As the soundtrack progresses, it seems to flourish even more; on both "Two Halves" and the traditional "More Sokol Pie (Behold a Falcon is Drinking)," Djaikovski is unafraid to bend a little towards romanticism in his arrangements. "Remember me Papa" is a delicate pairing of deceptively simple melodies with chamber music accompaniment. Since the movie is based upon the memories of a character, the music is an evocation of experiences and emotions.
This soundtrack provides a masterful backdrop for Mitrevski's film and also makes for fascinating listening in its own right while, once again, separating Djaikovski from more predictable composers.
The Balkan is Not Dead
Musicians and filmmakers are both in the business of telling stories, and there is no greater joy than when they lock in with one another. Dzajkovski and renowned theater/film director Aleksandar Popovski have forged a spectacularly potent working relationship in the last few years, resulting in countless plays staged all over the world. It was no surprise, then, that Popovski once again reached out to Djaikovski to score The Balkan is Not Dead , his second feature film after the joint directorial effort with director/writer Darko Mitrevski on 1998's Goodbye to 20th Century (First Partisan Production)
The swirling, symphonic sounds of the opening "Love or Death" set the tone for a grandiose soundtrack with pronounced inward qualities. The compositions provide an interesting marriage of contrasting styles and moods, full of lamenting string-borne melodies. In these intensely melodic compositions, created from a delicate balance of instrumental colors, the music ranges from elegant waltz to lush string movements. The lyrical "One Edelweiss" and "Osman," for example, slow the heart before breaking it. Djaikovski has paradoxically created music possessed of both vivid realization and withdrawn beauty, music that speaks to loss, destruction and survival.
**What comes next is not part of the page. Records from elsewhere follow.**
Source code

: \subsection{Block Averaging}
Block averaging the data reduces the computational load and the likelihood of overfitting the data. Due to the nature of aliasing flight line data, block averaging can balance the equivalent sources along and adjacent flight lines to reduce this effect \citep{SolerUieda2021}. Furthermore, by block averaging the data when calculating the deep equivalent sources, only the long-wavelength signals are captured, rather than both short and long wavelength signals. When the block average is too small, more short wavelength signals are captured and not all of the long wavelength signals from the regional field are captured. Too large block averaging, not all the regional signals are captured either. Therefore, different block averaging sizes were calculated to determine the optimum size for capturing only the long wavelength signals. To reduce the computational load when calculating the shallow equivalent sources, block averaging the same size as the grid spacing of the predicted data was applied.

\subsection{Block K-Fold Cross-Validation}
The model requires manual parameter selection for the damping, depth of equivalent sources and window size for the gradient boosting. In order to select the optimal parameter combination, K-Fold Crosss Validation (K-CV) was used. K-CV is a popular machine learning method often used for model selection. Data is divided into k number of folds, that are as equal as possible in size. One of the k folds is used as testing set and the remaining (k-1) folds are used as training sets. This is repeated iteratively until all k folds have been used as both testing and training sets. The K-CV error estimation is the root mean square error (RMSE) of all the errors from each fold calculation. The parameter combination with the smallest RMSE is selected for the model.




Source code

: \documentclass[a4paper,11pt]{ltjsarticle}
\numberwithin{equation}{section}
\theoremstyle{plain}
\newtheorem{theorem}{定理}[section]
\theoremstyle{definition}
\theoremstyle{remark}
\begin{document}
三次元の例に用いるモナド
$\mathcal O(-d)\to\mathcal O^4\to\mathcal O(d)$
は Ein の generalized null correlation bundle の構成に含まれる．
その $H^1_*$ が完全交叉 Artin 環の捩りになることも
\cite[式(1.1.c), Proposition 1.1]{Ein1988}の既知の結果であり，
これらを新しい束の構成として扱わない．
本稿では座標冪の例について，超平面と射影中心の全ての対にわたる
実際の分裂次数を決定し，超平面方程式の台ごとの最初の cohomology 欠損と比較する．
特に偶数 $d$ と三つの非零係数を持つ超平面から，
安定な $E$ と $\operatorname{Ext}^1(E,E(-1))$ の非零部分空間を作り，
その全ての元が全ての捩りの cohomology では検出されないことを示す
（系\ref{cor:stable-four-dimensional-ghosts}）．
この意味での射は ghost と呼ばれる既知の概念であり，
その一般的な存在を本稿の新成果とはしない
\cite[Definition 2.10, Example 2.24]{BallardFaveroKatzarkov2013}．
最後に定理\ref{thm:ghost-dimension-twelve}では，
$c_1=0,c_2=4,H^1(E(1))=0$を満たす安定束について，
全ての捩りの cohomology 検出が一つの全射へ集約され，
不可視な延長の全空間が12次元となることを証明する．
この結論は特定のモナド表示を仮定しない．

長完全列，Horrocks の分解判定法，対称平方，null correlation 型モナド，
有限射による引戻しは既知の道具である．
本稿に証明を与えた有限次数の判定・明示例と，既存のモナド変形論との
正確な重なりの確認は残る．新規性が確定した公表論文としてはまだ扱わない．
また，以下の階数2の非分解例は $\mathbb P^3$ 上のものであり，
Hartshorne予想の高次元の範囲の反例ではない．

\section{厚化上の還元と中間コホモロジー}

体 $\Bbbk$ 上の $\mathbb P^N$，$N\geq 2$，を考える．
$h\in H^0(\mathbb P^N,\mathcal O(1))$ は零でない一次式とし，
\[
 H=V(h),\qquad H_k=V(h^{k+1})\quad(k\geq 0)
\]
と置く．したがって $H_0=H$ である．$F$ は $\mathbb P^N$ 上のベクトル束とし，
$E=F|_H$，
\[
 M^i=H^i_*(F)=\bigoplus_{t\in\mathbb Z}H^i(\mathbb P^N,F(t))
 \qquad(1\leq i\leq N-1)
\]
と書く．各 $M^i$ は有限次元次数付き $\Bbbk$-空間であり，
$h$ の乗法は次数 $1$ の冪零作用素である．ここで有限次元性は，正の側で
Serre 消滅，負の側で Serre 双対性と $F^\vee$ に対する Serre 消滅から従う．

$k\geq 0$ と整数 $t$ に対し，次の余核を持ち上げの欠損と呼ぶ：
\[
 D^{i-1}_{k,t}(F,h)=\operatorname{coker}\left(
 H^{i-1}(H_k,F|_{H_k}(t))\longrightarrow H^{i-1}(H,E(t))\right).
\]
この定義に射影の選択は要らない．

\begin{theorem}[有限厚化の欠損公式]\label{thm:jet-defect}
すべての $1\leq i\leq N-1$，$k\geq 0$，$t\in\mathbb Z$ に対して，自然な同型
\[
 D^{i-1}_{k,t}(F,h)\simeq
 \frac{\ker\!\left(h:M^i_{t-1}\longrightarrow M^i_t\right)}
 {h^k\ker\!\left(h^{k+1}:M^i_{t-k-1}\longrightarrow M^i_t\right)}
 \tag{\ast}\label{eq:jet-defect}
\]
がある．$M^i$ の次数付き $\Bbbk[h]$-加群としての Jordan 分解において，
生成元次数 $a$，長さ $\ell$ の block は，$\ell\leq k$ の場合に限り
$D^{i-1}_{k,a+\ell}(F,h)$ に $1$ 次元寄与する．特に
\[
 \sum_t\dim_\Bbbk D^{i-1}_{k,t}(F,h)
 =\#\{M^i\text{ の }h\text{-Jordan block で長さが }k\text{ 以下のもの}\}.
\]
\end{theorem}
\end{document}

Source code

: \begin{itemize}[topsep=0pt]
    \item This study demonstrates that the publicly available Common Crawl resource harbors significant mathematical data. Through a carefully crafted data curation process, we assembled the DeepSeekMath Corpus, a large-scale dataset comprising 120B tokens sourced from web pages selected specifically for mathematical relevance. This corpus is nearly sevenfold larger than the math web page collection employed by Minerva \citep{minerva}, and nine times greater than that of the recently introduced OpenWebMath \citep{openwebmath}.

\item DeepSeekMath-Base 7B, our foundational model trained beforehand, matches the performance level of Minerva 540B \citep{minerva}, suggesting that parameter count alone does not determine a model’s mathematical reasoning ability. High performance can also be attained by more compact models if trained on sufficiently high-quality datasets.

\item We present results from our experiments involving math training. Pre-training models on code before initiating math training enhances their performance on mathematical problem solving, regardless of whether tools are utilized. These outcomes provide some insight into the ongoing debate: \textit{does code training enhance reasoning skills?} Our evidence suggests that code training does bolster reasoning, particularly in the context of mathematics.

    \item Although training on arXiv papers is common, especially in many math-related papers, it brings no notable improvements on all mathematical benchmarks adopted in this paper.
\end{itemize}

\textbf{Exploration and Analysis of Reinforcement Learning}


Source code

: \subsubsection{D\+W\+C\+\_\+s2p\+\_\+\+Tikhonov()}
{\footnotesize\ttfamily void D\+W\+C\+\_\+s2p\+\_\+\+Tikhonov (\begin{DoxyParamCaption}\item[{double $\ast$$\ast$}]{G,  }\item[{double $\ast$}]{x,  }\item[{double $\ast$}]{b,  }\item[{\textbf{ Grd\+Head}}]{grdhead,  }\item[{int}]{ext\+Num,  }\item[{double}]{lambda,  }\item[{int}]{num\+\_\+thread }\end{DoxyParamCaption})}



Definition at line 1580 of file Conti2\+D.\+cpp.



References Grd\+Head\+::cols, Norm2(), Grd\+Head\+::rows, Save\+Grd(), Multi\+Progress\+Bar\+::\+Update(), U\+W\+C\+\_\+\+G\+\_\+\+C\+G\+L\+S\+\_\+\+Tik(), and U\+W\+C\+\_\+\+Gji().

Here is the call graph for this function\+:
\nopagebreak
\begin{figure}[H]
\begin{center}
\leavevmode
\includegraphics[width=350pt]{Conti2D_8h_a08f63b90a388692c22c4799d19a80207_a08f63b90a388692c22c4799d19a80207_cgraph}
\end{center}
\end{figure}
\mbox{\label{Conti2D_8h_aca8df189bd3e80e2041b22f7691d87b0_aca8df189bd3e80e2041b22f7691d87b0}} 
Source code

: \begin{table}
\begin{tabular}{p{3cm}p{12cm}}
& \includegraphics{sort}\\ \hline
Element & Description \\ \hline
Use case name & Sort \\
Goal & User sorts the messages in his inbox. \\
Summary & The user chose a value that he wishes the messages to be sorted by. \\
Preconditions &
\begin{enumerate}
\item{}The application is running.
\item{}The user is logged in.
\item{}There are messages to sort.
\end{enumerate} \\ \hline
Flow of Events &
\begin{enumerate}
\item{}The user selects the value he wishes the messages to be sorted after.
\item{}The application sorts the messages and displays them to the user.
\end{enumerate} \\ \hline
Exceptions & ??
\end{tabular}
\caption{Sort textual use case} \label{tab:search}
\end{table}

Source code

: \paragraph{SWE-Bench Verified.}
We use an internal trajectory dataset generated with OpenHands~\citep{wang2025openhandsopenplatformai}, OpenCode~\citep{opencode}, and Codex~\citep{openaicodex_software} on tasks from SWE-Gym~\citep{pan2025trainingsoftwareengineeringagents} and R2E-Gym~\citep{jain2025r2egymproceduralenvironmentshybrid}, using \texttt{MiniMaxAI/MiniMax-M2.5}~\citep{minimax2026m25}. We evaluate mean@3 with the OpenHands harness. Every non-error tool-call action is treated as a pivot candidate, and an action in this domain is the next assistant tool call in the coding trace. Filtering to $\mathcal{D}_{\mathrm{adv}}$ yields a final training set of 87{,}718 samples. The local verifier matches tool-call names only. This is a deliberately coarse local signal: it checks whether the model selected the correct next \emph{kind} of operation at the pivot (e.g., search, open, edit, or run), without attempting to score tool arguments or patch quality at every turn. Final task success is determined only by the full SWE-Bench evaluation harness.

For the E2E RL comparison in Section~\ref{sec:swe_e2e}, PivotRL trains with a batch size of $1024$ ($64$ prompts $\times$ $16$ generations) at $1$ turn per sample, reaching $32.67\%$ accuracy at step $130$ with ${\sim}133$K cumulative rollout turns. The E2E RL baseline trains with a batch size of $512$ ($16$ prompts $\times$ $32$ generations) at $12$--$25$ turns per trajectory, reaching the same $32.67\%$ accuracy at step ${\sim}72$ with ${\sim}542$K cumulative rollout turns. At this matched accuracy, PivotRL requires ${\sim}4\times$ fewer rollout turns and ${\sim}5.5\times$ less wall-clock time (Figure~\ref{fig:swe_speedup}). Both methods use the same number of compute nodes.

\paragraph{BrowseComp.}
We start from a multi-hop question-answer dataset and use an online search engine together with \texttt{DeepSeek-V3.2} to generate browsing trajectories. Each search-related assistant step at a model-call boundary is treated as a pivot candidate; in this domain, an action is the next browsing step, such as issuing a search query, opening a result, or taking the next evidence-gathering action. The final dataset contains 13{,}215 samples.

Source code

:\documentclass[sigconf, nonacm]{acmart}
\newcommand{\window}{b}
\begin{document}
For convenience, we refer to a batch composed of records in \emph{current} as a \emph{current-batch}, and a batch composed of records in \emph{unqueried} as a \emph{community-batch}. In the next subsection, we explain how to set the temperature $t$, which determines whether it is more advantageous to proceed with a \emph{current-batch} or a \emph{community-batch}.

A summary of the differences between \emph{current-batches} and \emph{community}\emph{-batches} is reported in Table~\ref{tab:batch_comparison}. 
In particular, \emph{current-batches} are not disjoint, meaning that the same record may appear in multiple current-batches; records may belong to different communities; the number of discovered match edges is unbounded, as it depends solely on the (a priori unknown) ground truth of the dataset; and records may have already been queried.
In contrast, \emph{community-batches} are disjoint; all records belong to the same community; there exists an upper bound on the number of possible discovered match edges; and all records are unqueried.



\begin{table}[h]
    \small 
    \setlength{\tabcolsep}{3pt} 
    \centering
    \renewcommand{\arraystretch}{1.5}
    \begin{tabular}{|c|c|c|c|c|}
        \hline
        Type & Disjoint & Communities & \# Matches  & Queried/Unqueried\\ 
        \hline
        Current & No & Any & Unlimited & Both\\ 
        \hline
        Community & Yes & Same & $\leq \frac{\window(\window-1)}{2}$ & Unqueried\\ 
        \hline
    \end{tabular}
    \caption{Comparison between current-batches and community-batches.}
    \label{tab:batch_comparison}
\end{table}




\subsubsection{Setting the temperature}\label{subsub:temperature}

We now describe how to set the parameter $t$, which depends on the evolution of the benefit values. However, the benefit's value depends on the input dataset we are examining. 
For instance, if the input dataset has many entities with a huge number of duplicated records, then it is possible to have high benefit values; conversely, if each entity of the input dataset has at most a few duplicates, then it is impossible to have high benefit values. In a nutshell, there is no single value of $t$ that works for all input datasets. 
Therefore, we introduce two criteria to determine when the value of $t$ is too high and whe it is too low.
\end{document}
As with all of Djaikovski's soundtrack work, the music can be enjoyed as a total listening experience rather than digesting each track separately. This is a welcome approach, given current trends that emphasize a few songs/compositions at the expense of the album's totality. That the emotive beauty of his music can be experienced without seeing the films makes Djaikovski's music even better. His works confirms that the best soundtracks are those that stand independent of their sources.
Tracks and Personnel
Tracks: Ghetto Life; Hell of a Road; Spin Off; Lie To Me; Sceptic; Lion's Den.
Personnel: Ghetto Priest: vocals; TK Wonder: vocals; MC Wasp: vocals; Serchuk Alimov: trumpet; Djengis Kadriev: saxophone, clarinet; Vladimir Krstev: violin; Nijazi Alimov: baritone; Goce Stefkovski: percussion; Nora Loloska: ethnic vocals.
The Third Half
Tracks: Samovilla's Birthday; The Story of Dmitry; Two Halves; More Sokol Pie; Remember Me, Papa; End Credits.
Personnel: Macedonian Radio Symphonic Orchestra; Oleg Kondratenko: conductor; Dzjian Emin: conductors: Vladimir Krstev: solo violin; Vladimir Krstev: additional orchestration; Marko Videnovic: additional orchestration; Dzijan Emin: additional orchestration.
The Balkan is Not Dead
Tracks: Love or Death; One Edelweiss; Eleni's Waltz; Osman; Sudnica.
Personnel: Macedonian Radio Symphonic Orchestra; Oleg Kondratenko: conductor; Vladimir Krstev: solo violin; Vladimir Krstev: additional orchestration; Marko Videnovic: additional orchestration.